Today there is a diminishing number of discreet ex-colonials at the bar at noon; instead there are young Bankers in expensive Sidi suits, Patek watches and Italian shoes, entertaining their American banking fraternity. I have seen note-book computers and pocket phones making surreptitious appearance in the dark corners of the smoking room, although these are strictly forbidden by Club rules. The elegant cloakroom with its endless supply of hand towels and it mechanical shoe-shine is where you are expected to leave behind your business gadgetry. Once I committed the ultimate faux pas by presenting a sheaf of papers to a non-member business-friend at the bar, for a discreet, snappy inspection. A venerable fellow member fixed me with a rebuking stare that certainly encouraged me to terminate this un-clubman-like conduct. The Club is there for members to converse, drink, and enjoy themselves. Perhaps these are the values enshrined inside these palladian havens for men to club together.

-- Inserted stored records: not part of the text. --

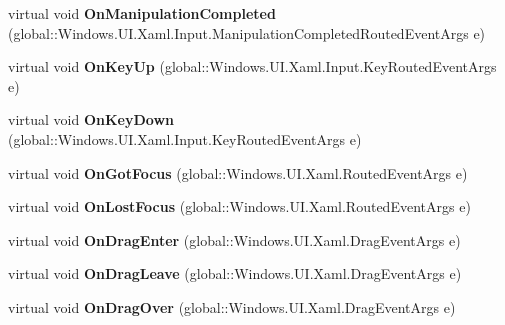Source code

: \begin{DoxyCompactItemize}
virtual void {\bfseries On\+Manipulation\+Completed} (global\+::\+Windows.\+U\+I.\+Xaml.\+Input.\+Manipulation\+Completed\+Routed\+Event\+Args e)
\item 
\mbox{\label{class_windows_1_1_u_i_1_1_xaml_1_1_controls_1_1_control_a1b0d2df4f065db71ccbe2b00e5c5035f}} 
virtual void {\bfseries On\+Key\+Up} (global\+::\+Windows.\+U\+I.\+Xaml.\+Input.\+Key\+Routed\+Event\+Args e)
\item 
\mbox{\label{class_windows_1_1_u_i_1_1_xaml_1_1_controls_1_1_control_aaebebc38e0d403c52a9c26f0ce100664}} 
virtual void {\bfseries On\+Key\+Down} (global\+::\+Windows.\+U\+I.\+Xaml.\+Input.\+Key\+Routed\+Event\+Args e)
\item 
\mbox{\label{class_windows_1_1_u_i_1_1_xaml_1_1_controls_1_1_control_aebc0df2e4f8c22faf21c84575482274e}} 
virtual void {\bfseries On\+Got\+Focus} (global\+::\+Windows.\+U\+I.\+Xaml.\+Routed\+Event\+Args e)
\item 
\mbox{\label{class_windows_1_1_u_i_1_1_xaml_1_1_controls_1_1_control_a68f0c26b5b04bbbeb841be1d3a195224}} 
virtual void {\bfseries On\+Lost\+Focus} (global\+::\+Windows.\+U\+I.\+Xaml.\+Routed\+Event\+Args e)
\item 
\mbox{\label{class_windows_1_1_u_i_1_1_xaml_1_1_controls_1_1_control_ae5a8a218b89ca66425059a8e09fc0c0d}} 
virtual void {\bfseries On\+Drag\+Enter} (global\+::\+Windows.\+U\+I.\+Xaml.\+Drag\+Event\+Args e)
\item 
\mbox{\label{class_windows_1_1_u_i_1_1_xaml_1_1_controls_1_1_control_a1812d64c2440d2cd9f93660273ef5896}} 
virtual void {\bfseries On\+Drag\+Leave} (global\+::\+Windows.\+U\+I.\+Xaml.\+Drag\+Event\+Args e)
\item 
\mbox{\label{class_windows_1_1_u_i_1_1_xaml_1_1_controls_1_1_control_a5c8a657f99279b16e32bf35998d46838}} 
virtual void {\bfseries On\+Drag\+Over} (global\+::\+Windows.\+U\+I.\+Xaml.\+Drag\+Event\+Args e)

\end{DoxyCompactItemize}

It is never unseemly to lose your sobriety here in public, but it is a cardinal sin to transact business, even sotto voce.

Perhaps it is all those memories of afternoons whiled away with friends in pleasantly escalating inebriation, or perhaps it is the calm splendour of its cosy interior, its discretion and its old world virtues of an overt gentleman, the Oriental is where I retreat to get away from the insanity and stresses of modern living.